Note: This entry revolves specifically around Correlation Plots, including Scatter Plots, Line charts and Correlograms. For more general information on quantitative data visualisation, please refer to Introduction to statistical figures. For more info on Data distributions, please refer to the entry on Data distribution.
In short: Correlations describe the mutual relationship between two variables. They provide the possibility to measure the relation between any kind of data - continuous and continuous, categorical and categorical, and also continuous and categorical at the same time. In this entry you will learn about how to build correlation plots in R. To learn more about correlations in theoretical terms, please refer to the entry on Correlations. To learn about Partial Correlations, please refer to this entry.

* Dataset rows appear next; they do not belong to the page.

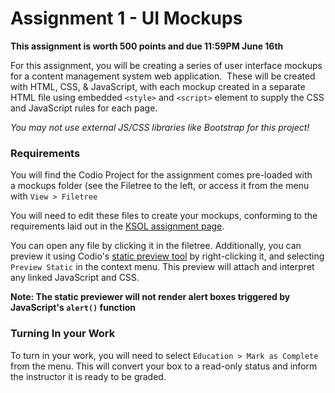 # Assignment 1 - UI Mockups

__This assignment is worth 500 points and due 11:59PM June 16th__

For this assignment, you will be creating a series of user interface mockups for a content management system web application.  These will be created with HTML, CSS, & JavaScript, with each mockup created in a separate HTML file using embedded `<style>` and `<script>` element to supply the CSS and JavaScript rules for each page.

_You may not use external JS/CSS libraries like Bootstrap for this project!_

### Requirements
You will find the Codio Project for the assignment comes pre-loaded with a mockups folder (see the Filetree to the left, or access it from the menu with `View > Filetree` 

You will need to edit these files to create your mockups, conforming to the requirements laid out in the [KSOL assignment page](https://k-state.instructure.com/courses/77041/pages/assignment-number-1-site-mockups).

You can open any file by clicking it in the filetree.  Additionally, you can preview it using Codio's [static preview tool](https://codio.com/docs/ide/features/inline-preview/) by right-clicking it, and selecting `Preview Static` in the context menu.  This preview will attach and interpret any linked JavaScript and CSS.

__Note: The static previewer will not render alert boxes triggered by JavaScript's `alert()` function__

### Turning In your Work
To turn in your work, you will need to select `Education > Mark as Complete` from the menu.  This will convert your box to a read-only status and inform the instructor it is ready to be graded.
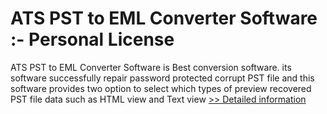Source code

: # ATS PST to EML Converter Software :- Personal License
ATS PST to EML Converter Software is Best conversion software. its software successfully repair password protected corrupt PST file and this software provides two option to select which types of preview recovered PST file data such as HTML view and Text view
[>> Detailed information](https://secure.shareit.com/shareit/product.html?productid=300778075&affiliateid=200057808)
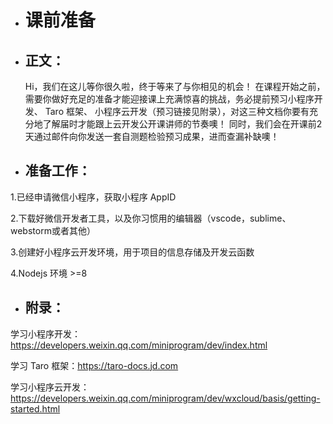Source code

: - # 课前准备
- ## 正文：
     Hi，我们在这儿等你很久啦，终于等来了与你相见的机会！
在课程开始之前，需要你做好充足的准备才能迎接课上充满惊喜的挑战，务必提前预习小程序开发、 Taro 框架、 小程序云开发（预习链接见附录），对这三种文档你要有充分地了解届时才能跟上云开发公开课讲师的节奏噢！
	同时，我们会在开课前2天通过邮件向你发送一套自测题检验预习成果，进而查漏补缺噢！

- ## 准备工作：
1.已经申请微信小程序，获取小程序 AppID

2.下载好微信开发者工具，以及你习惯用的编辑器（vscode，sublime、webstorm或者其他）

3.创建好小程序云开发环境，用于项目的信息存储及开发云函数

4.Nodejs 环境 >=8

- ## 附录：
学习小程序开发：<https://developers.weixin.qq.com/miniprogram/dev/index.html>

学习 Taro 框架：<https://taro-docs.jd.com>

学习小程序云开发：<https://developers.weixin.qq.com/miniprogram/dev/wxcloud/basis/getting-started.html>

What are correlation plots?
If you want to know more about the relationship of two or more variables, correlation plots are the right tool from your toolbox. And always have in mind, correlations can tell you whether two variables are related, but cannot tell you anything about the causality between the variables!
With a bit experience, you can recognize quite fast, if there is a relationship between the variables. It is also possible to see, if the relationship is weak or strong and if there is a positive, negative or sometimes even no relationship. You can visualize correlation in many different ways, here we will have a look at the following visualizations:
- Scatter Plot
- Scatter Plot Matrix
- Line chart
A note on calculating the correlation coefficient: Generally, there are three main methods to calculate the correlation coefficient: Pearson's correlation coefficient, Spearman's rank correlation coefficient and Kendall's rank coefficient. Pearson's correlation coefficient is the most popular among them. This measure only allows the input of continuous data and is sensitive to linear relationships. While Pearson's correlation coefficient is a parametric measure, the other two are non-parametric methods based on ranks. Therefore, they are more sensitive to non-linear relationships and measure the monotonic association - either positive or negative. Spearman's rank correlation coefficient calculates the rank order of the variables' values using a monotonic function whereas Kendall's rank correlation coefficient computes the degree of similarity between two sets of ranks introducing concordant and discordant pairs. Since Pearson's correlation coefficient is the most frequently used one among the correlation coefficients, the examples shown later based on this correlation method.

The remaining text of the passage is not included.